Finches and Cardinals have stronger beaks and remain on the feeders for extended periods as they turn black oil sunflower seeds (the most versatile bird food) expertly in their beak. They rotate the seed, crack the edges to get to the heart, drop the husk and never miss a beat.
Nuthatches and woodpeckers are clinging birds and will often hang upside down on feeders and suet cakes as they feed.
Bluejays are the bullies of the bird community. When they glide into the feeders, the other birds scatter and allow them to gulp the seeds whole. It usually doesn’t take them long to fill up and depart.
Doves and squirrels perform clean-up services by eating seeds that fall to the ground. Squirrels are fun to watch, but if they access your feeders, they will waste seed and damage the feeders. You will need to place feeders where squirrels cannot leap from nearby tree limbs or rooftops to access them. Also, place guards on poles to keep them from climbing to the feeders.

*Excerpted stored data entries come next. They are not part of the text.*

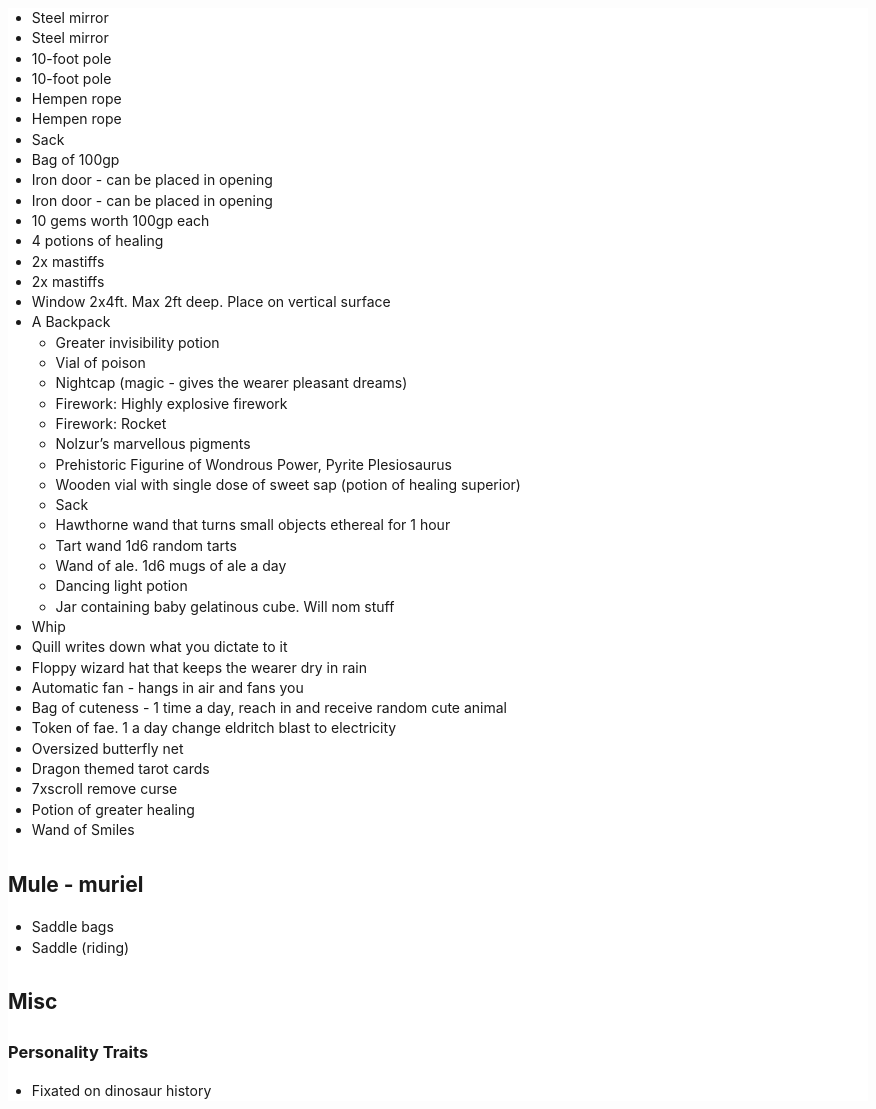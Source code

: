    - Steel mirror
   - Steel mirror
   - 10-foot pole
   - 10-foot pole
   - Hempen rope
   - Hempen rope
   - Sack
   - Bag of 100gp
   - Iron door - can be placed in opening
   - Iron door - can be placed in opening
   - 10 gems worth 100gp each
   - 4 potions of healing
   - 2x mastiffs
   - 2x mastiffs
   - Window 2x4ft. Max 2ft deep. Place on vertical surface
 - A Backpack
   - Greater invisibility potion
   - Vial of poison
   - Nightcap (magic - gives the wearer pleasant dreams)
   - Firework: Highly explosive firework
   - Firework: Rocket
   - Nolzur’s marvellous pigments
   - Prehistoric Figurine of Wondrous Power, Pyrite Plesiosaurus
   - Wooden vial with single dose of sweet sap (potion of healing superior)
   - Sack
   - Hawthorne wand that turns small objects ethereal for 1 hour
   - Tart wand 1d6 random tarts
   - Wand of ale. 1d6 mugs of ale a day
   - Dancing light potion
   - Jar containing baby gelatinous cube. Will nom stuff
 - Whip
 - Quill writes down what you dictate to it
 - Floppy wizard hat that keeps the wearer dry in rain
 - Automatic fan - hangs in air and fans you
 - Bag of cuteness - 1 time a day, reach in and receive random cute animal
 - Token of fae. 1 a day change eldritch blast to electricity
 - Oversized butterfly net
 - Dragon themed tarot cards
 - 7xscroll remove curse
 - Potion of greater healing
 - Wand of Smiles

## Mule - muriel
 - Saddle bags
 - Saddle (riding)

## Misc

### Personality Traits
 * Fixated on dinosaur history
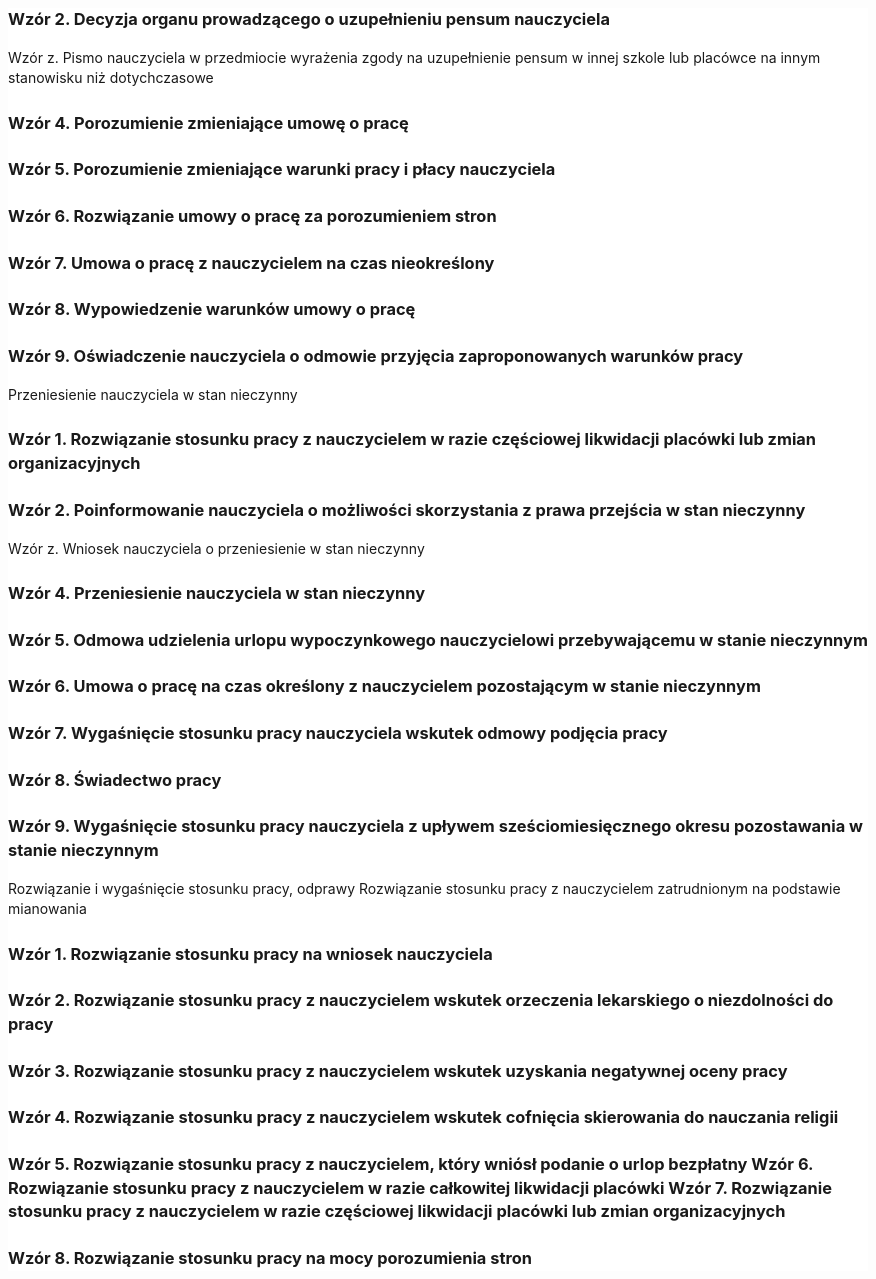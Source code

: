 ### Wzór 2. Decyzja organu prowadzącego o uzupełnieniu pensum nauczyciela
Wzór z. Pismo nauczyciela w przedmiocie wyrażenia zgody na uzupełnienie pensum w innej szkole lub placówce na innym stanowisku niż dotychczasowe
### Wzór 4. Porozumienie zmieniające umowę o pracę
### Wzór 5. Porozumienie zmieniające warunki pracy i płacy nauczyciela
### Wzór 6. Rozwiązanie umowy o pracę za porozumieniem stron
### Wzór 7. Umowa o pracę z nauczycielem na czas nieokreślony
### Wzór 8. Wypowiedzenie warunków umowy o pracę
### Wzór 9. Oświadczenie nauczyciela o odmowie przyjęcia zaproponowanych warunków pracy
Przeniesienie nauczyciela w stan nieczynny
### Wzór 1. Rozwiązanie stosunku pracy z nauczycielem w razie częściowej likwidacji placówki lub zmian organizacyjnych
### Wzór 2. Poinformowanie nauczyciela o możliwości skorzystania z prawa przejścia w stan nieczynny
Wzór z. Wniosek nauczyciela o przeniesienie w stan nieczynny
### Wzór 4. Przeniesienie nauczyciela w stan nieczynny
### Wzór 5. Odmowa udzielenia urlopu wypoczynkowego nauczycielowi przebywającemu w stanie nieczynnym
### Wzór 6. Umowa o pracę na czas określony z nauczycielem pozostającym w stanie nieczynnym
### Wzór 7. Wygaśnięcie stosunku pracy nauczyciela wskutek odmowy podjęcia pracy
### Wzór 8. Świadectwo pracy
### Wzór 9. Wygaśnięcie stosunku pracy nauczyciela z upływem sześciomiesięcznego okresu pozostawania w stanie nieczynnym
Rozwiązanie i wygaśnięcie stosunku pracy, odprawy
Rozwiązanie stosunku pracy z nauczycielem zatrudnionym na podstawie mianowania
### Wzór 1. Rozwiązanie stosunku pracy na wniosek nauczyciela
### Wzór 2. Rozwiązanie stosunku pracy z nauczycielem wskutek orzeczenia lekarskiego o niezdolności do pracy
### Wzór 3. Rozwiązanie stosunku pracy z nauczycielem wskutek uzyskania negatywnej oceny pracy
### Wzór 4. Rozwiązanie stosunku pracy z nauczycielem wskutek cofnięcia skierowania do nauczania religii
### Wzór 5. Rozwiązanie stosunku pracy z nauczycielem, który wniósł podanie o urlop bezpłatny Wzór 6. Rozwiązanie stosunku pracy z nauczycielem w razie całkowitej likwidacji placówki Wzór 7. Rozwiązanie stosunku pracy z nauczycielem w razie częściowej likwidacji placówki lub zmian organizacyjnych
### Wzór 8. Rozwiązanie stosunku pracy na mocy porozumienia stron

A combination of tube feeders, platform feeders and suet will attract the largest selection of species. Smaller birds such as finches, Titmouse, and Chickadees prefer tube feeders. Cardinals and other larger birds will eat from them, but prefer platform feeders. You can construct one easily by building a wooden frame with a screen for a bottom. A roof is a good addition to give the birds some security from hawks, and it will keep rain out.
Most birds like suet, but the clinging birds such as woodpeckers and nuthatches flock to suet cakes. Cold weather requires a lot of energy for keeping their bodies warm. Fat in the suet is important for these species. Food becomes more scarce for birds as winter begins and feeders are a good supplement. They are well worth the time and expense and will repay you by entertaining you through the long winter days.
If you own property with timber, consider leaving dead snags in your timber stand. Many animal species use dead snags for shelter. Woodpeckers drill holes in dead trees for nesting and shelter as well as searching for beetles and other insects. Other species of birds, squirrels, bats, owls and kestrels often take over cavities in dead trees for nesting.
SCDNR recommends leaving four or five snags per acre. They may be unsightly to some, but they will be a boon to wildlife.